AIM OF THE EXERCISE
Every line in the records below with the string "public" needs to be copied out.

GIVEN DATA

────────

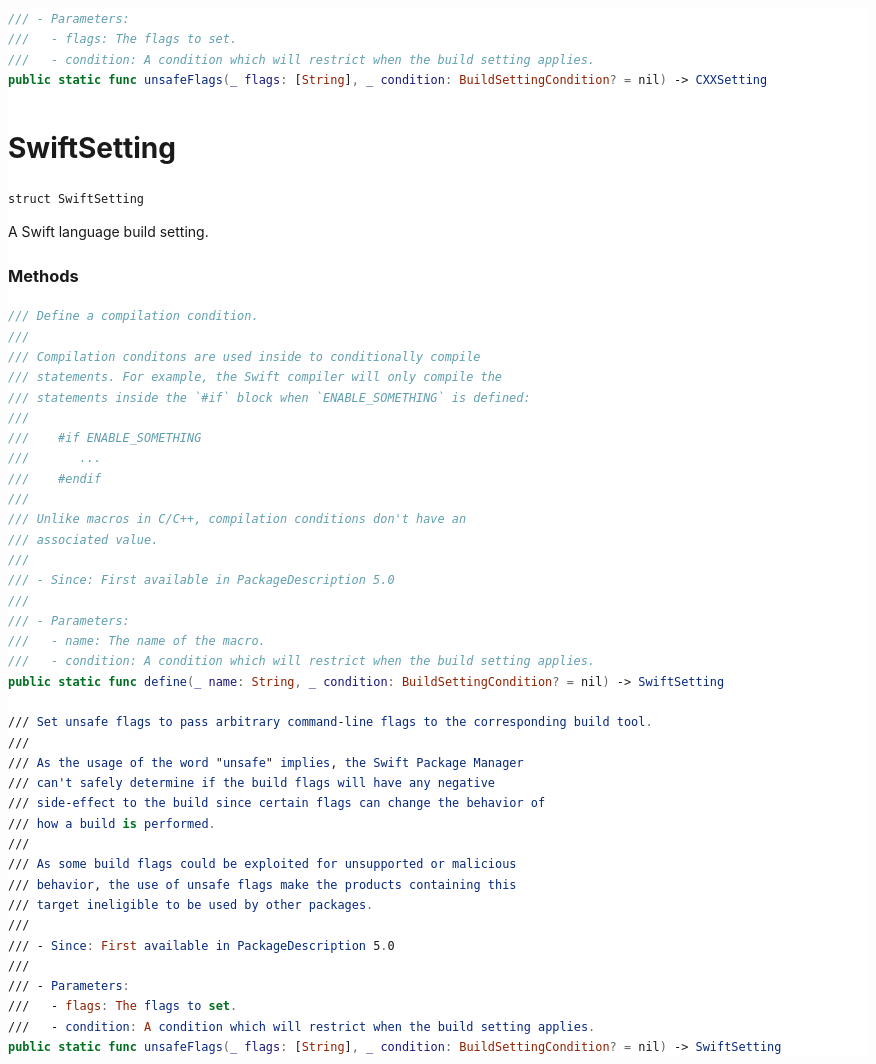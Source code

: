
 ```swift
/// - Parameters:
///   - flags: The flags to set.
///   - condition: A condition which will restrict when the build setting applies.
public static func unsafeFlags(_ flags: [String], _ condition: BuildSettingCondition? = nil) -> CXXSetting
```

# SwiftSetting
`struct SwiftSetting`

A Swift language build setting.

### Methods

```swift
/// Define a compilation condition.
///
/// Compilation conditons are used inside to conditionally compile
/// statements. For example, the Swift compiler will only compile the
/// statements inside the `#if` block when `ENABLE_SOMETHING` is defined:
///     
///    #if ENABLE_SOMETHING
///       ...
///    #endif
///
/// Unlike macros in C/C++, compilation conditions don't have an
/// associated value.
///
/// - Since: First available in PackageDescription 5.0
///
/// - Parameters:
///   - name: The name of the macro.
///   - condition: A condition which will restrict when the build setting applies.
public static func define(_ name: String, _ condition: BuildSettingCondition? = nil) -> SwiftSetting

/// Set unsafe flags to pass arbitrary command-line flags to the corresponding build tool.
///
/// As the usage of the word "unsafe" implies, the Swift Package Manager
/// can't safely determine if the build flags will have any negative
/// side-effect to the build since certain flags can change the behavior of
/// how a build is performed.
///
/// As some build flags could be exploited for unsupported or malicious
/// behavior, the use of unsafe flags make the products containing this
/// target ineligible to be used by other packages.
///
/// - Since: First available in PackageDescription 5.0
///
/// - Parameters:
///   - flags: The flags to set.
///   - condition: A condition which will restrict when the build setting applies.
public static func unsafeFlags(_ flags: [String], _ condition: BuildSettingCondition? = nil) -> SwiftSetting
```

────────

OUTPUT FOR THIS TASK
public static func unsafeFlags(_ flags: [String], _ condition: BuildSettingCondition? = nil) -> CXXSetting
public static func define(_ name: String, _ condition: BuildSettingCondition? = nil) -> SwiftSetting
public static func unsafeFlags(_ flags: [String], _ condition: BuildSettingCondition? = nil) -> SwiftSetting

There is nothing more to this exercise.